REQUIRED WORK >>
Search the records for the word "within" and report each line that has it.

##### RECORDS PROVIDED

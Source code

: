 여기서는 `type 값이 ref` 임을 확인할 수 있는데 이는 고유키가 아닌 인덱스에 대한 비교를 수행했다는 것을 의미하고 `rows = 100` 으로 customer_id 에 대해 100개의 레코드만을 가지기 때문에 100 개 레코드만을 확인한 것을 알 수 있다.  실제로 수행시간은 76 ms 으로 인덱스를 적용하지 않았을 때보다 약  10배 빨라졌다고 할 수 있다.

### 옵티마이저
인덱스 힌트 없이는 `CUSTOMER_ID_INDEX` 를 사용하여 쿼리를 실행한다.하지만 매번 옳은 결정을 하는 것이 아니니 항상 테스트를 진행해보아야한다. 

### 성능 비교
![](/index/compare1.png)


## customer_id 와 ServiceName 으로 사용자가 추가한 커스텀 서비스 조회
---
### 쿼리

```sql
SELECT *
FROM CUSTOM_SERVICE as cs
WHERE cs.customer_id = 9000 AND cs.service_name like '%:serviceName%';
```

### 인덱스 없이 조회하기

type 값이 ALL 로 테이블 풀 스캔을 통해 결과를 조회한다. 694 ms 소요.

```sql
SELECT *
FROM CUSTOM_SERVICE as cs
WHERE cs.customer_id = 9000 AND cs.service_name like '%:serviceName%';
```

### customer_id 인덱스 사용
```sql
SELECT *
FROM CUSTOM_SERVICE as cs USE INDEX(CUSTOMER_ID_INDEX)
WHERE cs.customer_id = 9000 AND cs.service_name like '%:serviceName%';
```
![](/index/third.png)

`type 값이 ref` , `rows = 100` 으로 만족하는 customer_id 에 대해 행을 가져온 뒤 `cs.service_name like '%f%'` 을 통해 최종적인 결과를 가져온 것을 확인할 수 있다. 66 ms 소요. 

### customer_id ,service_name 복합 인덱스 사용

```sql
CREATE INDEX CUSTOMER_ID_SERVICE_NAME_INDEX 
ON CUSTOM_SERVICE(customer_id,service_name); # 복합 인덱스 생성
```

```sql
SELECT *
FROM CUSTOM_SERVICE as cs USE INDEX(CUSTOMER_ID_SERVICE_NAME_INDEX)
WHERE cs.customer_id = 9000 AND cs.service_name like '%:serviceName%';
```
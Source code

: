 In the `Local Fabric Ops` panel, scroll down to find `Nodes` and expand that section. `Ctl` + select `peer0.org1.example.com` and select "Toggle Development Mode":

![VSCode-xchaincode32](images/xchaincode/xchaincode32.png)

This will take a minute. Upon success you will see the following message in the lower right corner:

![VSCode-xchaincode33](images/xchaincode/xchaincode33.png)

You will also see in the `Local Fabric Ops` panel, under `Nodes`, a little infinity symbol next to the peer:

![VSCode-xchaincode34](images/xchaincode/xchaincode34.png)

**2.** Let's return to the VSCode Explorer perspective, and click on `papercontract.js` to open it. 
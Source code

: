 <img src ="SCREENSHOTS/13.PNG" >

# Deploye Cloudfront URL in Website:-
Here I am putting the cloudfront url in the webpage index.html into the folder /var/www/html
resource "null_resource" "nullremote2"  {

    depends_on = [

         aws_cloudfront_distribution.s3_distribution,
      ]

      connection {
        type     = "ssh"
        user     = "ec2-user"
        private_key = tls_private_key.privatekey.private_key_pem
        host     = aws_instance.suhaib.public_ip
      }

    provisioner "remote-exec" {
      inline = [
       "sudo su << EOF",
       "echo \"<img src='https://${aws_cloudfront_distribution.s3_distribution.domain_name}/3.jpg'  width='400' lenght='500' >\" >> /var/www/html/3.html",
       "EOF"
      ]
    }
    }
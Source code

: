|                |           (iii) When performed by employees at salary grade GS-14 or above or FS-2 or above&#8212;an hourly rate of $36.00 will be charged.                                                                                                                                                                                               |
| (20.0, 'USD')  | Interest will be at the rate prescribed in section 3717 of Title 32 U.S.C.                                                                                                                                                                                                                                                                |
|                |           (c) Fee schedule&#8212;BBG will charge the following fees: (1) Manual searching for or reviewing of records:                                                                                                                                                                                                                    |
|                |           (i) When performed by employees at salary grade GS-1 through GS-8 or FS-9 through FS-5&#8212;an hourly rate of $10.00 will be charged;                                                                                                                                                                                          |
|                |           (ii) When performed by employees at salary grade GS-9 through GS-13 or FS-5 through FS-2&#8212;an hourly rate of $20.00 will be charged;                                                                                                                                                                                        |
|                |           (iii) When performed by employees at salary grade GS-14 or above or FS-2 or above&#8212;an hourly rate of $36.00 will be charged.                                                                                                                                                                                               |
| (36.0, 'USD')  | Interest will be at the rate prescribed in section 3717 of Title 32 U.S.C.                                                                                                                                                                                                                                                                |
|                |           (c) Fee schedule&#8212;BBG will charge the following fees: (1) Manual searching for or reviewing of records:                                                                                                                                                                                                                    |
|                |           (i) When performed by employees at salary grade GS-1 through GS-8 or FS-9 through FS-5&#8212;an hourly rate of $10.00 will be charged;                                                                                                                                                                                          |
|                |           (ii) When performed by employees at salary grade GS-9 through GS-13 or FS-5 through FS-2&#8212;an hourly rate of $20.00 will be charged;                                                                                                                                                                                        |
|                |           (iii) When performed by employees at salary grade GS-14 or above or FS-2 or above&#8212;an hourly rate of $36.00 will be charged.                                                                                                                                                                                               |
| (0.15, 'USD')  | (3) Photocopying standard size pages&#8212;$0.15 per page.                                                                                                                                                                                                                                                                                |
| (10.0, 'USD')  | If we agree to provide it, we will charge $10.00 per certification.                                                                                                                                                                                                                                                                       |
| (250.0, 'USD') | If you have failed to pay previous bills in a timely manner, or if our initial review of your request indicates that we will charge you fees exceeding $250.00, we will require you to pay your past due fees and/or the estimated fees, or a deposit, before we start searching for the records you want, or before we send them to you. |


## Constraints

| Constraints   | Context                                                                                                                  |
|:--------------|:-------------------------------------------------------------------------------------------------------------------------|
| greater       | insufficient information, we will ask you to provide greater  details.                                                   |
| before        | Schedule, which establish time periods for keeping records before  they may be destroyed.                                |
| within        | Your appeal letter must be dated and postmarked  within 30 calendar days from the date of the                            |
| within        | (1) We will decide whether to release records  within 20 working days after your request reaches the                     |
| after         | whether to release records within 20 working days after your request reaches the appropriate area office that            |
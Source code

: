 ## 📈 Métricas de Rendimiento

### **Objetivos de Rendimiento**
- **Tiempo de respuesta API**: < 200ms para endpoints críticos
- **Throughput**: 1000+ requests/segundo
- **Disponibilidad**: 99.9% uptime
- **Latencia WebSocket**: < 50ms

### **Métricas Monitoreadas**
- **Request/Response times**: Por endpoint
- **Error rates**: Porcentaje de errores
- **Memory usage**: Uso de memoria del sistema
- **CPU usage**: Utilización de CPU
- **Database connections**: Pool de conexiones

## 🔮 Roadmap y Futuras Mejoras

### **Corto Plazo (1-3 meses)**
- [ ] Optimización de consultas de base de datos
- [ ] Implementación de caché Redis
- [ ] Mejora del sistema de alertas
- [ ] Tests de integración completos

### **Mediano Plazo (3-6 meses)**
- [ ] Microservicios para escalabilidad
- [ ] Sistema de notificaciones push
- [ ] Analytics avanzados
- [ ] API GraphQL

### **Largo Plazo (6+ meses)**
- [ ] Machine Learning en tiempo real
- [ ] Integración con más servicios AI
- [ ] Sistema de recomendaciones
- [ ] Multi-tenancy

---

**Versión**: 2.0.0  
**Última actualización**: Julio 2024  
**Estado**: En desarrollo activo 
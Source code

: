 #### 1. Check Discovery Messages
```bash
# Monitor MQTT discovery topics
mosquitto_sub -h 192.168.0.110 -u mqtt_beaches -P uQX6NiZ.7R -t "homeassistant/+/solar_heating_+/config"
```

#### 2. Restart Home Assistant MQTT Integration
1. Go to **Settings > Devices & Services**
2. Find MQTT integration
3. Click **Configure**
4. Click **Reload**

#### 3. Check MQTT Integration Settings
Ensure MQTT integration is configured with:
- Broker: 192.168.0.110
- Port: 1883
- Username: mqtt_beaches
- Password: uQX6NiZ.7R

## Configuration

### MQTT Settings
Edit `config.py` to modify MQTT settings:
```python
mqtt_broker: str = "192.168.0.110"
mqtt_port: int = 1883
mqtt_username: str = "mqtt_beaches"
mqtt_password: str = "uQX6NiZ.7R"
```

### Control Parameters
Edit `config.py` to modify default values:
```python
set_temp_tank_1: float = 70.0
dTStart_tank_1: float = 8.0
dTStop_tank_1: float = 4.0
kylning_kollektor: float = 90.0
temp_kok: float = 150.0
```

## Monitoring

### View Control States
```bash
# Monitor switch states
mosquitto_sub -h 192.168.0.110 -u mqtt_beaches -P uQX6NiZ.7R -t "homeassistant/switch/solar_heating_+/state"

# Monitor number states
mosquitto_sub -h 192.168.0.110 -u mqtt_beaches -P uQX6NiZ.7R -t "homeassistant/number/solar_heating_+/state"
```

##########

RESULT >>
| within        | Your appeal letter must be dated and postmarked  within 30 calendar days from the date of the                            |
| within        | (1) We will decide whether to release records  within 20 working days after your request reaches the                     |
| after         | whether to release records within 20 working days after your request reaches the appropriate area office that            |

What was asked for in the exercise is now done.